Security within the city is very tight. Persons going to markets or churches are closely screened. Metal detecting wands scan each person at churches before entry. If there is any question people are patted down. No packages are allowed inside the church. A Bible is the only thing attendees are allowed to carry with them. The Holy Spirit is the only thing that can pass through security unimpeded. That Spirit seems to be present in abundance as churches are growing under the pressure.
Updates are coming in. Today (Sunday) Maiduguri was being attacked by Boko Haram from three directions. In the east they were 30 kilometers away; in the north, 130 kilometers away; and in the west, 10 kilometers away. People inside Maiduguri said it sounded like shooting was coming from all directions. An EYN pastor in Jos has three children in school in Maiduguri and they were the ones that called with the first reports. The city ordered all people to stay indoors so that the military would know who was attacking. The markets were closed. Latest reports are that the military repelled the attacks against Maiduguri but that a city to the north, with Nigerian military barracks, did fall to the attackers. Clearly Boko Haram wants everyone to think they are everywhere and able to attack successfully wherever they choose.

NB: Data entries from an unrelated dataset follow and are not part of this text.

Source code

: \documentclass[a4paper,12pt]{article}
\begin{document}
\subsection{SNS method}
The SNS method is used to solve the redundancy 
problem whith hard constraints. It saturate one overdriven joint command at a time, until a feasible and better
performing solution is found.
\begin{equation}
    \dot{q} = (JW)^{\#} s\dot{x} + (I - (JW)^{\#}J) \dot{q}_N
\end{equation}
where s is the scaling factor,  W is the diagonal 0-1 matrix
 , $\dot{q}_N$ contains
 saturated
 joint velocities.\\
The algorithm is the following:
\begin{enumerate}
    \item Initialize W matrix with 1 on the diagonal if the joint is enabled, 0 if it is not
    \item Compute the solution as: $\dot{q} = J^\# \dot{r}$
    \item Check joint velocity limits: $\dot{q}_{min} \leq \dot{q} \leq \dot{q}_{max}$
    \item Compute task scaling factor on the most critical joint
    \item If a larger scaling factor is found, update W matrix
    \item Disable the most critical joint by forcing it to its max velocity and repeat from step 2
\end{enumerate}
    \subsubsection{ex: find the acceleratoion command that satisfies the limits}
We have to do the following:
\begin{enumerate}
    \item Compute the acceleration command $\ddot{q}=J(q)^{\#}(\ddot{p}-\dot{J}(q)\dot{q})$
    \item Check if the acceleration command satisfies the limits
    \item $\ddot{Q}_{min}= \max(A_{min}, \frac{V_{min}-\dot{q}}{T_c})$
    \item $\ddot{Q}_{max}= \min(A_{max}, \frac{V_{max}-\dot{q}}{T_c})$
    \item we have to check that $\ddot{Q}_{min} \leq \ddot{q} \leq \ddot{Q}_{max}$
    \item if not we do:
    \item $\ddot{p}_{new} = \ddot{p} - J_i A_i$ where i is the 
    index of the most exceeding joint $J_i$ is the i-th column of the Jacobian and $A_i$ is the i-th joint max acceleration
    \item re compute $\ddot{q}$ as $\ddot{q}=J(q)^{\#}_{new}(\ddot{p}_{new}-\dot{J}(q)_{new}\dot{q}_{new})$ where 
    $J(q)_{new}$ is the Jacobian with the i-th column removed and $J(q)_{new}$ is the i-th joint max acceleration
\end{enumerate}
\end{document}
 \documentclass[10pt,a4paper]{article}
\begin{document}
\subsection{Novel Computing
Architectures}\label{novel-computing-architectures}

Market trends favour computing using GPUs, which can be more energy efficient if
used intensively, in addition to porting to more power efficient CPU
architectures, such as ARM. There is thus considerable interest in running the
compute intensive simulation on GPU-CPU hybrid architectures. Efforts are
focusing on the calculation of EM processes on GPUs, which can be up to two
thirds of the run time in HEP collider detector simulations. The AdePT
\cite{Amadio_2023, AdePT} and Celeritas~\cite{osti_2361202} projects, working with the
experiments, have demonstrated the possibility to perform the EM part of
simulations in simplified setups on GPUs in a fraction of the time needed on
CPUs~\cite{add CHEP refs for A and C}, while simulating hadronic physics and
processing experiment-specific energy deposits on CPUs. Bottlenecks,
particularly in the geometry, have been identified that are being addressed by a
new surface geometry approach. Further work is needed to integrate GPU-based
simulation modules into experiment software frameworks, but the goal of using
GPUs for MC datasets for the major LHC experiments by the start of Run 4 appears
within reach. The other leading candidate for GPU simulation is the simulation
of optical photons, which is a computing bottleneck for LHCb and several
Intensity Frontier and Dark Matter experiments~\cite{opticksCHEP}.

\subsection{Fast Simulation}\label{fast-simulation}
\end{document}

— Markus Gamache is staff liaison for Ekklesiyar Yan’uwa a Nigeria (EYN, the Church of the Brethren in Nigeria) and is one of the Nigerian church staff working on the cooperative Nigeria Crisis Response effort of EYN, Brethren Disaster Ministries, and the Church of the Brethren. Cliff Kindy is a short-term volunteer serving in Nigeria with Brethren Disaster Ministries. For more see www.brethren.org/nigeriacrisis and the Nigeria blog at https://www.brethren.org/blog/category/nigeria .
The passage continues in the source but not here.